-- PROBLEM DETAILS --
Return the data given below exactly as it appears.

Collection entries
+++

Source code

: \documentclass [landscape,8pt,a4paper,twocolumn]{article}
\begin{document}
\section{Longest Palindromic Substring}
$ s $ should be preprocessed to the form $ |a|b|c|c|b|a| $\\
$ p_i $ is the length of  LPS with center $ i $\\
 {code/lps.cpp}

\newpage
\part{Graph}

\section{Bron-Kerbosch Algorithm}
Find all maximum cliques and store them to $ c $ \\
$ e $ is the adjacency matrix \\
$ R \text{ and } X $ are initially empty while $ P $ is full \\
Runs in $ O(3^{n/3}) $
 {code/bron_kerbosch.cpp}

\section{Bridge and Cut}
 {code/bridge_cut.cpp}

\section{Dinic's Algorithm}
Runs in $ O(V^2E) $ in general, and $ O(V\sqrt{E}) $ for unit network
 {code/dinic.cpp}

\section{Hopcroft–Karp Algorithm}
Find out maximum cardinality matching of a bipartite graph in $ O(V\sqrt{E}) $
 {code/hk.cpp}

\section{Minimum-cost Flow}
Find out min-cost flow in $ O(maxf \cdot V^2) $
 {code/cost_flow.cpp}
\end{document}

+++

-- EXPECTED ANSWER --
Source code

: \documentclass [landscape,8pt,a4paper,twocolumn]{article}
\begin{document}
\section{Longest Palindromic Substring}
$ s $ should be preprocessed to the form $ |a|b|c|c|b|a| $\\
$ p_i $ is the length of  LPS with center $ i $\\
 {code/lps.cpp}

\newpage
\part{Graph}

\section{Bron-Kerbosch Algorithm}
Find all maximum cliques and store them to $ c $ \\
$ e $ is the adjacency matrix \\
$ R \text{ and } X $ are initially empty while $ P $ is full \\
Runs in $ O(3^{n/3}) $
 {code/bron_kerbosch.cpp}

\section{Bridge and Cut}
 {code/bridge_cut.cpp}

\section{Dinic's Algorithm}
Runs in $ O(V^2E) $ in general, and $ O(V\sqrt{E}) $ for unit network
 {code/dinic.cpp}

\section{Hopcroft–Karp Algorithm}
Find out maximum cardinality matching of a bipartite graph in $ O(V\sqrt{E}) $
 {code/hk.cpp}

\section{Minimum-cost Flow}
Find out min-cost flow in $ O(maxf \cdot V^2) $
 {code/cost_flow.cpp}
\end{document}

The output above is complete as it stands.